Algunos de los datos que publicó la OPS son:
- Los casos de COVID-19 aumentaron un 17% en la región en la semana previa al comunicado, con aumentos de las muertes en América del Sur y Centroamérica.
- La reducción en la cantidad de pruebas realizadas puede estar ocultando el verdadero número de infecciones de coronavirus.
- Los casos de influenza en América del Norte están aumentando y también se observa un incremento de casos fuera de temporada en el Sur, sobre todo en Argentina y Uruguay, “lo que supone una tensión inesperada para los sistemas sanitarios”.
- Los casos de VRS también se incrementaron considerablemente, lo que supone una carga para los sistemas sanitarios de Canadá, México, Brasil, Uruguay y Estados Unidos, con un impacto especial en niños y bebés menores de un año.
En Estados Unidos, los contagios están devastando al sistema de salud que ya está en caída libre, asegura una carta enviada a la Casa Blanca por organizaciones de médicos, enfermeras y proveedores de atención médica a principios de noviembre, instando al presidente a abordar la crisis.
Los Centros para el Control y la Prevención de Enfermedades (CDC) informaron que la actividad de la influenza en el país es la más alta en más de una década. Hasta el 18 de noviembre se habían registrado más de 4,4 millones de casos de gripe, 38.000 hospitalizaciones y más de 2.100 muertes.

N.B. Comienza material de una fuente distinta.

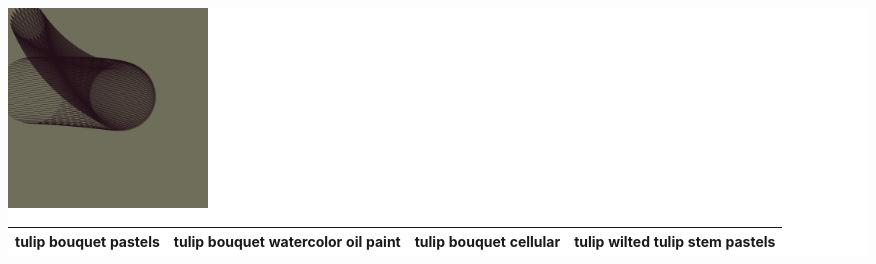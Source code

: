 <img src="images/2093804464239249163_7.png" width=200/>

| tulip bouquet pastels | tulip bouquet watercolor oil paint | tulip bouquet cellular | tulip wilted tulip stem pastels |
| -- | -- | -- | -- |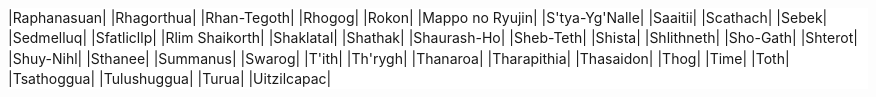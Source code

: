 |Raphanasuan|
|Rhagorthua|
|Rhan-Tegoth|
|Rhogog|
|Rokon|
|Mappo no Ryujin|
|S'tya-Yg'Nalle|
|Saaitii|
|Scathach|
|Sebek|
|Sedmelluq|
|Sfatlicllp|
|Rlim Shaikorth|
|Shaklatal|
|Shathak|
|Shaurash-Ho|
|Sheb-Teth|
|Shista|
|Shlithneth|
|Sho-Gath|
|Shterot|
|Shuy-Nihl|
|Sthanee|
|Summanus|
|Swarog|
|T'ith|
|Th'rygh|
|Thanaroa|
|Tharapithia|
|Thasaidon|
|Thog|
|Time|
|Toth|
|Tsathoggua|
|Tulushuggua|
|Turua|
|Uitzilcapac|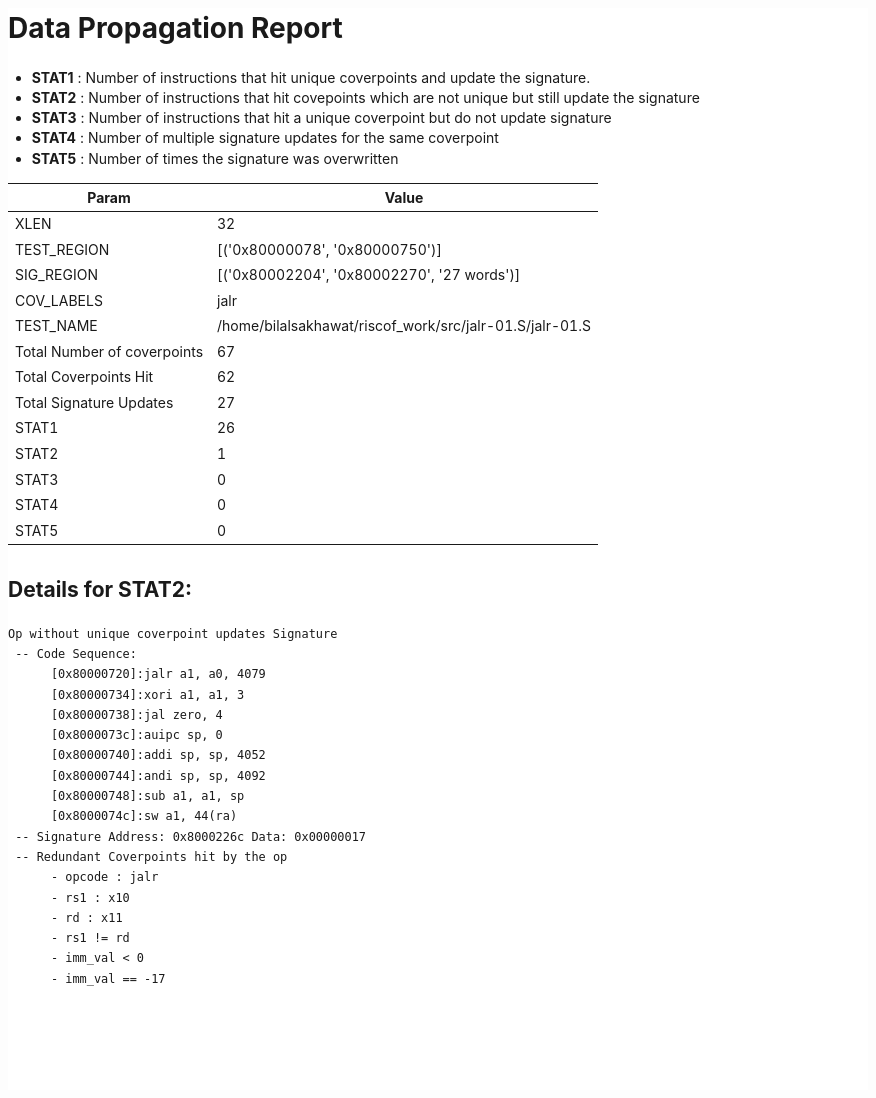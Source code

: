 
# Data Propagation Report

- **STAT1** : Number of instructions that hit unique coverpoints and update the signature.
- **STAT2** : Number of instructions that hit covepoints which are not unique but still update the signature
- **STAT3** : Number of instructions that hit a unique coverpoint but do not update signature
- **STAT4** : Number of multiple signature updates for the same coverpoint
- **STAT5** : Number of times the signature was overwritten

| Param                     | Value    |
|---------------------------|----------|
| XLEN                      | 32      |
| TEST_REGION               | [('0x80000078', '0x80000750')]      |
| SIG_REGION                | [('0x80002204', '0x80002270', '27 words')]      |
| COV_LABELS                | jalr      |
| TEST_NAME                 | /home/bilalsakhawat/riscof_work/src/jalr-01.S/jalr-01.S    |
| Total Number of coverpoints| 67     |
| Total Coverpoints Hit     | 62      |
| Total Signature Updates   | 27      |
| STAT1                     | 26      |
| STAT2                     | 1      |
| STAT3                     | 0     |
| STAT4                     | 0     |
| STAT5                     | 0     |

## Details for STAT2:

```
Op without unique coverpoint updates Signature
 -- Code Sequence:
      [0x80000720]:jalr a1, a0, 4079
      [0x80000734]:xori a1, a1, 3
      [0x80000738]:jal zero, 4
      [0x8000073c]:auipc sp, 0
      [0x80000740]:addi sp, sp, 4052
      [0x80000744]:andi sp, sp, 4092
      [0x80000748]:sub a1, a1, sp
      [0x8000074c]:sw a1, 44(ra)
 -- Signature Address: 0x8000226c Data: 0x00000017
 -- Redundant Coverpoints hit by the op
      - opcode : jalr
      - rs1 : x10
      - rd : x11
      - rs1 != rd
      - imm_val < 0
      - imm_val == -17






```
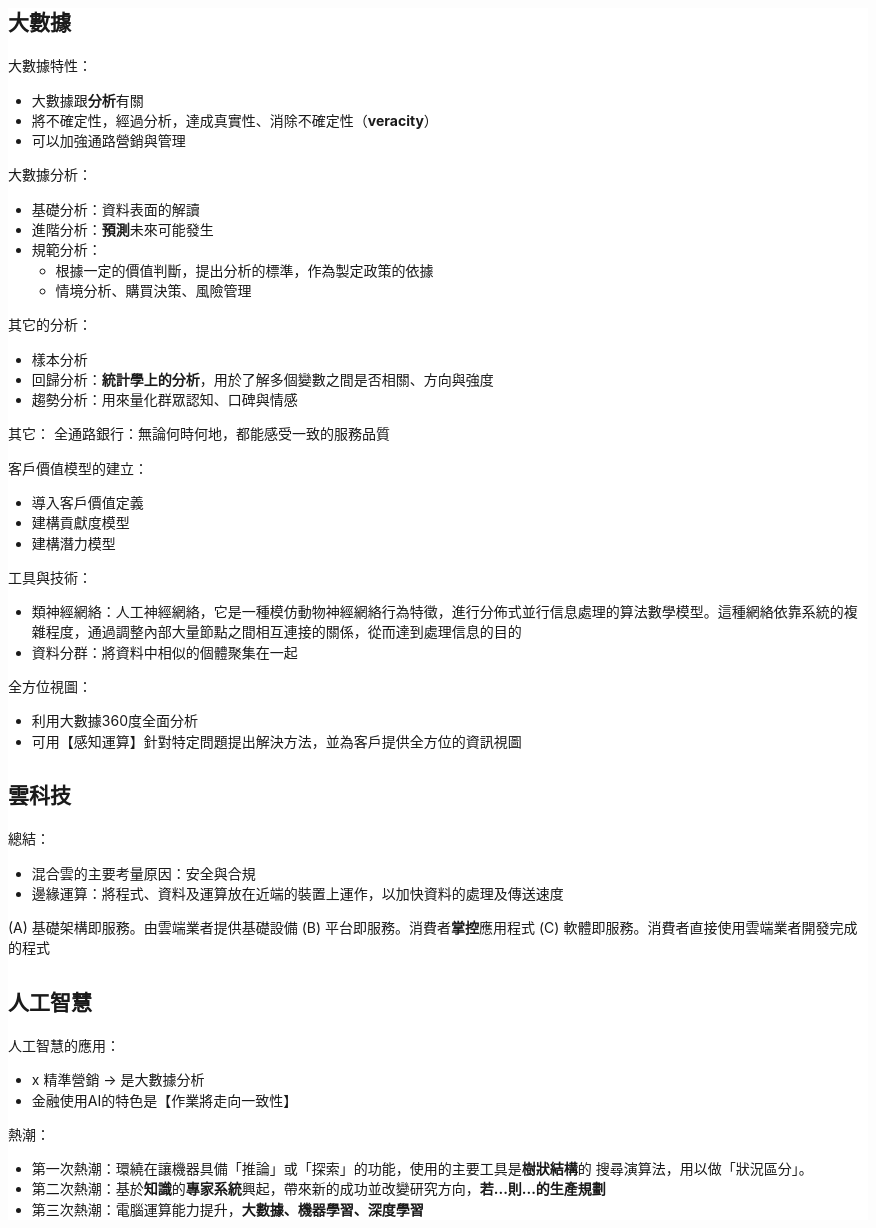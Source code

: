 ## 大數據

大數據特性：
- 大數據跟**分析**有關
- 將不確定性，經過分析，達成真實性、消除不確定性（**veracity**）
- 可以加強通路營銷與管理

大數據分析：
- 基礎分析：資料表面的解讀
- 進階分析：**預測**未來可能發生
- 規範分析：
    - 根據一定的價值判斷，提出分析的標準，作為製定政策的依據
    - 情境分析、購買決策、風險管理

其它的分析：
- 樣本分析
- 回歸分析：**統計學上的分析**，用於了解多個變數之間是否相關、方向與強度
- 趨勢分析：用來量化群眾認知、口碑與情感

其它：
全通路銀行：無論何時何地，都能感受一致的服務品質

客戶價值模型的建立：
- 導入客戶價值定義
- 建構貢獻度模型
- 建構潛力模型

工具與技術：
- 類神經網絡：人工神經網絡，它是一種模仿動物神經網絡行為特徵，進行分佈式並行信息處理的算法數學模型。這種網絡依靠系統的複雜程度，通過調整內部大量節點之間相互連接的關係，從而達到處理信息的目的
- 資料分群：將資料中相似的個體聚集在一起

全方位視圖：
- 利用大數據360度全面分析
- 可用【感知運算】針對特定問題提出解決方法，並為客戶提供全方位的資訊視圖

## 雲科技

總結：
- 混合雲的主要考量原因：安全與合規
- 邊緣運算：將程式、資料及運算放在近端的裝置上運作，以加快資料的處理及傳送速度

(A) 基礎架構即服務。由雲端業者提供基礎設備
(B) 平台即服務。消費者**掌控**應用程式
(C) 軟體即服務。消費者直接使用雲端業者開發完成的程式

## 人工智慧

人工智慧的應用：
- x 精準營銷 → 是大數據分析
- 金融使用AI的特色是【作業將走向一致性】

熱潮：
- 第一次熱潮：環繞在讓機器具備「推論」或「探索」的功能，使用的主要工具是**樹狀結構**的 搜尋演算法，用以做「狀況區分」。
- 第二次熱潮：基於**知識**的**專家系統**興起，帶來新的成功並改變研究方向，**若...則...**的**生產規劃**
- 第三次熱潮：電腦運算能力提升，**大數據、機器學習、深度學習**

Por otro lado, las tasas de hospitalización relacionadas con VSR para bebés menores de seis meses llegaron a 145 por 100.000 y los de seis a 12 meses de edad a 63 por 100.000. Para los recién nacidos en particular, el virus es peligroso debido a sus estrechas sus vías respiratorias superiores y su vulnerabilidad.
A grandes rasgos, el VSR, la influenza y el COVID-19 son enfermedades respiratorias que tienen mecanismos de transmisión similares, pero algunas de las diferencias son:
- VSR afecta principalmente a niños pequeños, mientras que el COVID-19 afecta principalmente a adultos.
- Según los CDC, los niños tienen más probabilidades de enfermarse de gripe y los mayores de 65 años menos.
- A diferencia de la gripe y el RSV, el COVID-19 puede causar pérdida del olfato y el gusto.
- Las personas con COVID podrían tardar más tiempo desde el momento de la infección hasta que presenten síntomas y pueden ser contagiosas durante un período más largo que con RSV e influenza.
- Los mayores de 65 años, aquellos con sistemas inmunitarios debilitados, enfermedades cardíacas o pulmonares crónicas tienen un mayor riesgo de hospitalización por COVID-19, gripe y RSV.
Cuidados
Para protegerse a uno mismo y a los más vulnerables frente a la gripe, COVID-19 y VSR, se recomienda cubrirse la nariz y la boca al estornudar y toser, lavarse las manos con frecuencia, guardar distancias en las áreas públicas y usar barbijo.
Según los Centros para el Control de Enfermedades (CDC), los virus respiratorios pueden propagarse cuando:
- Una persona infectada tose o estornuda.
- Las gotitas de virus de la tos o el estornudo entran en los ojos, la nariz o la boca.
- Hay contacto directo con virus, como besar la cara de un niño con VSR.
- Tocar una superficie que tiene el virus y luego tocarse la cara antes de lavarse las manos, más con el VSR que con COVID-19 e influenza.